## What you should do
If a line in the data below contains "Instructions", copy it.

## Exercise data
..........
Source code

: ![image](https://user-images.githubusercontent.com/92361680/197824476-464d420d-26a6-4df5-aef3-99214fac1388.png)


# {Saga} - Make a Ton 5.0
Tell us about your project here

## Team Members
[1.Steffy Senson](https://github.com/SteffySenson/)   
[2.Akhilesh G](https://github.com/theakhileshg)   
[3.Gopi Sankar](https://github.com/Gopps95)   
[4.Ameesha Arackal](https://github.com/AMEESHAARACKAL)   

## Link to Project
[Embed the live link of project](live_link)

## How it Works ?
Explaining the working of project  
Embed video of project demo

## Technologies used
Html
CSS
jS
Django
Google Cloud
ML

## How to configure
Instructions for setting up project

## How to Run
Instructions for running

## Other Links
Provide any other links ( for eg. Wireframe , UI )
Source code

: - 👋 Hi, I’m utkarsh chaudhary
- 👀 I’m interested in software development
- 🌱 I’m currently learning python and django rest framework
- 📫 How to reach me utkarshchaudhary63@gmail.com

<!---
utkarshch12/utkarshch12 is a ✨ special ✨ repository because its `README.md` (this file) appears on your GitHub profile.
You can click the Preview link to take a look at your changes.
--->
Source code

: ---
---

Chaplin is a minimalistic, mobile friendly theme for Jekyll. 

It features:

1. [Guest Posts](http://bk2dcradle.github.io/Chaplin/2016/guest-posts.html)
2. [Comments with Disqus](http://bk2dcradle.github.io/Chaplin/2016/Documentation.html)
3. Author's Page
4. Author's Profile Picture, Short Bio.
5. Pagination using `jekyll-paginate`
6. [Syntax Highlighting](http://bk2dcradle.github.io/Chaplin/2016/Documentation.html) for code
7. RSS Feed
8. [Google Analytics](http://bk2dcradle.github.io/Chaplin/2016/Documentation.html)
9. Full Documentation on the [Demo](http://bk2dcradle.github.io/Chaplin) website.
..........
## Your solution
Instructions for setting up project
Instructions for running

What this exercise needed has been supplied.